Митя понял, что взял слишком круто.
– Мать, не скандаль только... Я только хочу узнать, где Илья, который у тебя квартиру двадцать первого апреля снял? Где моя сестра Оксана? Где наши вещи и документы, в конце концов?! Мы ведь тебе деньги заплатили, забыла?
– В тюрьме твой маньяк, там его ищи! – исходила ядом старая мегера и для наглядности сложила пальцы крестиком. – В тюрь-ме! Расстреляют его скоро! И поделом! А девку я никакую не видела! Такая же проститутка, наверное, как все вы! И вещей с документами никаких не знаю!
Докатив коляску до пешеходной дорожки, хозяйка квартиры толкнула ее вперед.
– Суки вы, су-у-уки... – только и сумел протянуть Дима.
Успокоившись, он попытался осмыслить увиденное.
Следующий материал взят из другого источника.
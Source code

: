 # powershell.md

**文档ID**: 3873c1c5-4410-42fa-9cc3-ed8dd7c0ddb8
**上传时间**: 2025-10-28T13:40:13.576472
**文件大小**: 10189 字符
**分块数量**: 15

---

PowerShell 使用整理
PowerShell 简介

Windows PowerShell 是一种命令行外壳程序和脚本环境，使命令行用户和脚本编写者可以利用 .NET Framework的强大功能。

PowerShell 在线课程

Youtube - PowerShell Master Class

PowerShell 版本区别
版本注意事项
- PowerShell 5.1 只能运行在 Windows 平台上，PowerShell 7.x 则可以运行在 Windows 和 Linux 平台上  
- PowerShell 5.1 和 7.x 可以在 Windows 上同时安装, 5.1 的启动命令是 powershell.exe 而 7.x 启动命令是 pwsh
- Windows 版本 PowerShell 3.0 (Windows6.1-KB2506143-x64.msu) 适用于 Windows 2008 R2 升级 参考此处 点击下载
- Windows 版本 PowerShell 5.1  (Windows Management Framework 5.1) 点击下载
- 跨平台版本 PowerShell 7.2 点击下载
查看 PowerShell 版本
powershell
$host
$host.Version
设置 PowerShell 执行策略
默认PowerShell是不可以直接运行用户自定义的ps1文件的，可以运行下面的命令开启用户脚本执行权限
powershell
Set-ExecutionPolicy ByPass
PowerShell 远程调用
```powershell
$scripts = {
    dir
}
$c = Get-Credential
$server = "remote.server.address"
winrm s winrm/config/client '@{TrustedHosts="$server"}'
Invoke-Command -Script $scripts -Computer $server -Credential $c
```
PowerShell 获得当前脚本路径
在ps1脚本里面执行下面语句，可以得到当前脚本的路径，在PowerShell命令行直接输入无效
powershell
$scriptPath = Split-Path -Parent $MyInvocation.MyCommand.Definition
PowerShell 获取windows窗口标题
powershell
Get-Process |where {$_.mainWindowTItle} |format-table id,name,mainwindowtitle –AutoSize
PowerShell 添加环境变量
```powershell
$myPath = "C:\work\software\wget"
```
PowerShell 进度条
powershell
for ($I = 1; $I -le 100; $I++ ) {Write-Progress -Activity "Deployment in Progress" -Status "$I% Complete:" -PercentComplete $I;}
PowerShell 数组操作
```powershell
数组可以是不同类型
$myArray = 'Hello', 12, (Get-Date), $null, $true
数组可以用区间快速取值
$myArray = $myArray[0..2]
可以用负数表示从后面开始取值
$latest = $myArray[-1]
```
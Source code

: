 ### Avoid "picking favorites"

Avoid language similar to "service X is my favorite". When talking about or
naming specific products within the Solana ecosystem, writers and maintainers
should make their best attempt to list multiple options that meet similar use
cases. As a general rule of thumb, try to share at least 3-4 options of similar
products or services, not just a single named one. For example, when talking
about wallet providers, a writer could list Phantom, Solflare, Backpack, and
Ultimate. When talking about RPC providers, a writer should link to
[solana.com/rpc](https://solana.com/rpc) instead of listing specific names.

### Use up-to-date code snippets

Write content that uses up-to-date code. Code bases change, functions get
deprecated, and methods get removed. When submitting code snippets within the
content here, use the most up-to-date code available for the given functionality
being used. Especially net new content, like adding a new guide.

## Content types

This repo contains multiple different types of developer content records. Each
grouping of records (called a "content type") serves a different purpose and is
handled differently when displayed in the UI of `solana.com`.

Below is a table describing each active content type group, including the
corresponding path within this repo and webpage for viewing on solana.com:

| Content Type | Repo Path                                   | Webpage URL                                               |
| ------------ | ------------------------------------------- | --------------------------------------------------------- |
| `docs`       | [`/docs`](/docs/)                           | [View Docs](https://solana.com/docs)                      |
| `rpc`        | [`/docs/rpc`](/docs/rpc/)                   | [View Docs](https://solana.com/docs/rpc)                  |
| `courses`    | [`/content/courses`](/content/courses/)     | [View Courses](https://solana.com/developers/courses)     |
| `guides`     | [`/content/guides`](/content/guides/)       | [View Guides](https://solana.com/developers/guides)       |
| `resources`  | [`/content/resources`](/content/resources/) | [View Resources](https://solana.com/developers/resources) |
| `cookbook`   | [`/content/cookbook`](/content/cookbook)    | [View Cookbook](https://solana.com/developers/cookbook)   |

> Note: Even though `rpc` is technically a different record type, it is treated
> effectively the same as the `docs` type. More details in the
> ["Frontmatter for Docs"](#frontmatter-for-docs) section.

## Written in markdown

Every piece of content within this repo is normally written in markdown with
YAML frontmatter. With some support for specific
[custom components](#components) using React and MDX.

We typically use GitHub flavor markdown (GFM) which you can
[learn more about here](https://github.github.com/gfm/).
Реакция квартирной хозяйки была явно неадекватной. Конечно же, за ту неделю, которую Ковалев не видел сестру и друга, с ними могли произойти самые кошмарные вещи, думать о которых даже не хотелось. Но и слова «убивец и людоед», гневно брошенные в адрес Ильи, вообще не поддавались никакому логическому осмыслению. Такие вещи нередко произносятся в припадке гнева. Видимо, решил Дима, за время его отсутствия Илюха поссорился с квартирной хозяйкой, и притом настолько крепко, что в ссору вмешались менты, которые и пообещали отправить квартиранта в тюрьму. Пришлось, по всей вероятности, перебираться на другую квартиру. Сильно же, видать, Илюха ей насолил, если она собирается расстрелять его из автомата... Но почему же ни Илья, ни Оксана не искали его за все эти дни? Ответа на этот вопрос, как и на многие другие, не было...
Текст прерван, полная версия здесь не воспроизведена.